PESCARA. Acque agitate in Abruzzo civico. Ieri il coordinatore regionale del movimento Giulio Borrelli, l’assessore regionale Andrea Gerosolimo e il consigliere regionale Mario Olivieri, hanno...

PESCARA. Acque agitate in Abruzzo civico. Ieri il coordinatore regionale del movimento Giulio Borrelli, l’assessore regionale Andrea Gerosolimo e il consigliere regionale Mario Olivieri, hanno annunciato il distacco del movimento da Scelta Civica (una delle dieci sigle fondatrici di Abruzzo Civico), il partito di cui è parlamentare Giulio Sottanelli, presidente di Abruzzo Civico. Nelle stesse ore Sottanelli ha annunciato la convocazione di un’assemblea straordinaria «richiesta formalmente da otto su dieci delle associazioni e dei movimenti civici fondatori» che, dice una nota, «come previsto da statuto», hanno dato mandato al presidente «di proporre una modifica allo statuto che preveda l’ampliamento del numero dei componenti del direttivo che attualmente risulta composto da soli tre membri». Scelta civica non esce dunque dal movimento, ma rilancia.
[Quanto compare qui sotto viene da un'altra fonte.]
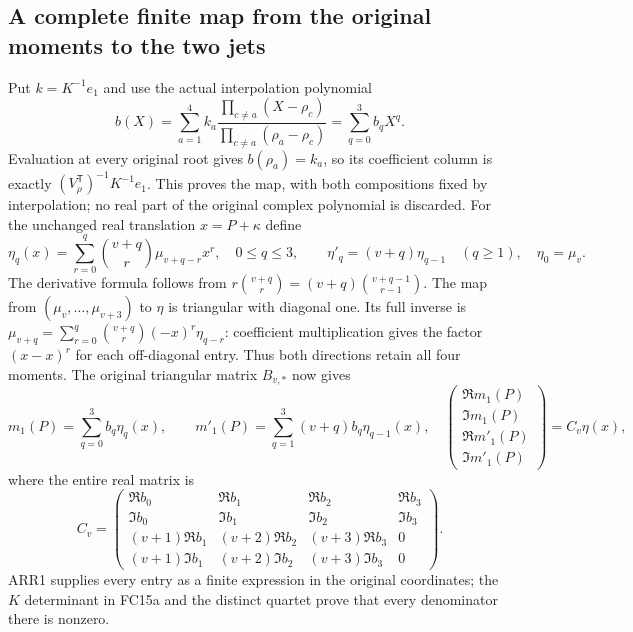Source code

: \documentclass[11pt]{article}
\begin{document}
\subsection{A complete finite map from the original moments to the two jets}
Put $k=K^{-1}e_1$ and use the actual interpolation polynomial
\[
 b(X)=\sum_{a=1}^4 k_a
       \frac{\prod_{c\ne a}(X-\rho_c)}
            {\prod_{c\ne a}(\rho_a-\rho_c)}
      =\sum_{q=0}^3 b_qX^q.
 \tag{ARR1}
\]
Evaluation at every original root gives $b(\rho_a)=k_a$, so its
coefficient column is exactly $(V_\rho^{\mathsf T})^{-1}K^{-1}e_1$.
This proves the map, with both compositions fixed by interpolation;
no real part of the original complex polynomial is discarded.
For the unchanged real translation $x=P+\kappa$ define
\[
 \eta_q(x)=\sum_{r=0}^q\binom{v+q}{r}\mu_{v+q-r}x^r,
 \quad0\le q\le3,\qquad
 \eta'_q=(v+q)\eta_{q-1}\quad(q\ge1),\quad\eta_0=\mu_v.
 \tag{ARR2}
\]
The derivative formula follows from
$r\binom{v+q}{r}=(v+q)\binom{v+q-1}{r-1}$.
The map from $(\mu_v,\ldots,\mu_{v+3})$ to $\eta$ is triangular
with diagonal one. Its full inverse is
$\mu_{v+q}=\sum_{r=0}^q\binom{v+q}{r}(-x)^r\eta_{q-r}$:
coefficient multiplication gives the factor $(x-x)^r$ for each
off-diagonal entry. Thus both directions retain all four moments.
The original triangular matrix $B_{v,*}$ now gives
\[
 m_1(P)=\sum_{q=0}^3b_q\eta_q(x),\qquad
 m'_1(P)=\sum_{q=1}^3(v+q)b_q\eta_{q-1}(x),
 \quad
 \begin{pmatrix}\Re m_1(P)\\\Im m_1(P)\\
 \Re m'_1(P)\\\Im m'_1(P)\end{pmatrix}=C_v\eta(x),
 \tag{ARR3}
\]
where the entire real matrix is
\[
 C_v=\begin{pmatrix}
 \Re b_0&\Re b_1&\Re b_2&\Re b_3\\
 \Im b_0&\Im b_1&\Im b_2&\Im b_3\\
 (v+1)\Re b_1&(v+2)\Re b_2&(v+3)\Re b_3&0\\
 (v+1)\Im b_1&(v+2)\Im b_2&(v+3)\Im b_3&0
 \end{pmatrix}.
 \tag{ARR4}
\]
ARR1 supplies every entry as a finite expression in the original
coordinates; the $K$ determinant in FC15a and the distinct quartet
prove that every denominator there is nonzero.
\end{document}
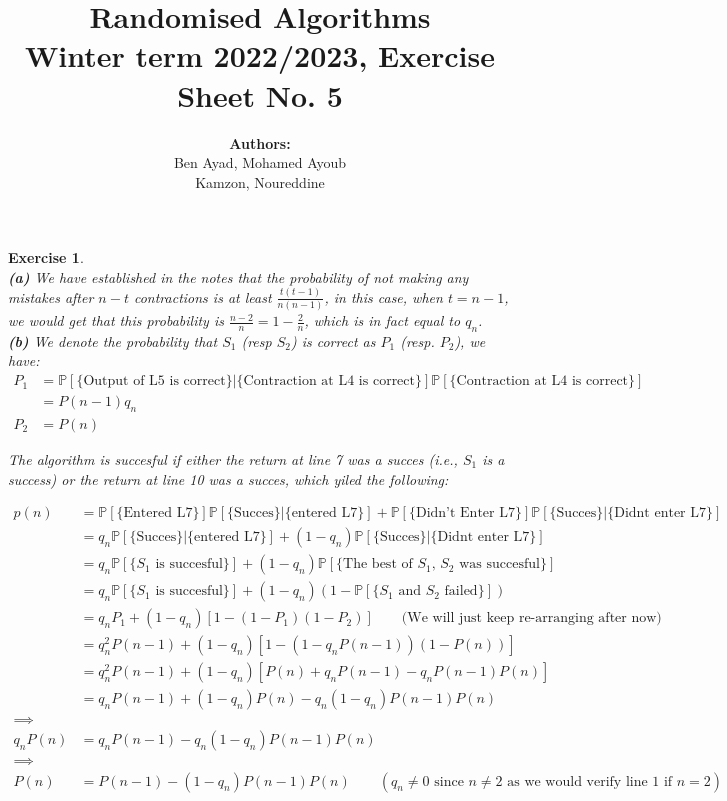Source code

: \documentclass{article}
\title{Randomised Algorithms \\
Winter term 2022/2023, Exercise Sheet No. 5}
\author{
    \textbf{Authors:} \\
    Ben Ayad, Mohamed Ayoub \\
    Kamzon, Noureddine
}
\newtheorem{exo}{Exercise}
\def\P{\mathbb{P}}
\begin{document}
\maketitle

\begin{exo}{\ \\}
\noindent
\textbf{(a)} We have established  in the notes that the probability of not making any mistakes after $n-t$ contractions is at least $\frac{t(t-1)}{n(n-1)}$, in this case, when $t = n-1$, we would get that this probability is $\frac{n-2}{n} = 1 - \frac{2}{n} $, which is in fact equal to $q_n$. \\

\noindent
\textbf{(b)} We denote the probability that $S_1$ (resp $S_2$) is correct as $P_1$ (resp. $P_2$), we have: 
\begin{align*}
P_1 &= \P[\text{\{Output of L5 is correct\}}|\text{\{Contraction at L4 is correct\}}]\P[\text{\{Contraction at L4 is correct\}}] \\
    &= P(n-1) q_n \\
P_2 &= P(n)
\end{align*}

The algorithm is succesful if either the return at line 7 was a succes (i.e., $S_1$ is a success) or  the return at line 10 was a succes, which yiled the following: 

\begin{align*}
    p(n) &= \P[\text{\{Entered L7\}}]\P[\text{\{Succes\}}|\text{\{entered L7\}}]
    + \P[\text{\{Didn't Enter L7\}}]\P[\text{\{Succes\}}|\text{\{Didnt enter L7\}}] \\
         &= q_n \P[\text{\{Succes\}}|\text{\{entered L7\}}]
    + (1-q_n)\P[\text{\{Succes\}}|\text{\{Didnt enter L7\}}] \\
         &= q_n \P[\text{\{$S_1$ is succesful\}}]
    + (1-q_n)\P[\text{\{The best of $S_1$, $S_2$ was succesful\}}] \\
         &= q_n \P[\text{\{$S_1$ is succesful\}}]
    + (1-q_n)(1 - \P[\text{\{$S_1$ and $S_2$ failed\}}]) \\
         &= q_n P_1 + (1-q_n)[1- (1-P_1)(1-P_2)]  \quad \quad \text{(We will just keep re-arranging after now)} \\
         &= q_n^2 P(n-1) + (1-q_n)[1 - (1-q_nP(n-1))(1-P(n))] \\
         &= q_n^2 P(n-1) + (1-q_n)[P(n) + q_nP(n-1) - q_nP(n-1)P(n)] \\ 
         &= q_nP(n-1) + (1-q_n)P(n) - q_n(1-q_n)P(n-1)P(n) \\ 
    \implies & \\
         q_nP(n)&= q_nP(n-1) - q_n(1-q_n)P(n-1)P(n) \\ 
    \implies & \\
         P(n) &= P(n-1) - (1-q_n)P(n-1)P(n) \quad \quad (q_n \neq 0 \text{ since $n\neq 2$ as we would verify line 1 if $n=2$} )
\end{align*}


\end{exo}
\end{document}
Borrelli censura l’iniziativa di Sottanelli che «tradisce» l’idea che ha animato la fondazione di Abruzzo civico: «Le associazioni che direttamente o indirettamente fanno capo a Scelta Civica hanno convocato davanti al notaio una assemblea di amici fondatori per stravolgere secondo noi lo statuto, nominare persone a loro vicine negli organi direttivi, e cercare di assoggettare Abruzzo Civico alla scelta di quel partito, che vedrà presentare alle prossime elezioni una lista civetta “Cittadini Italiani” che potrebbe andare in conflitto con le liste federate di Abruzzo Civico». Un’iniziativa, dice Borrelli, «che non ci appartiene e nella quale non ci riconosciamo». Sottanelli smentisce le liste civetta e parla di «scelta necessaria» per ampliare il tasso di democrazia nel movimento. «Siamo noi ad aver lavorato sul campo, come dimostrano i numeri», dice Sottanelli, «non è un caso che nei consigli comunali i gruppi consiliari di Abruzzo civico siano solo in provincia di Pescara e di Teramo. Non vedo invece consiglieri a Vasto, a Sulmona e a Atessa. Noi siamo per la democrazia, il rispetto e la nuova politica, contro gli inciuci consumati nelle cene tra amici». (a.d.f.)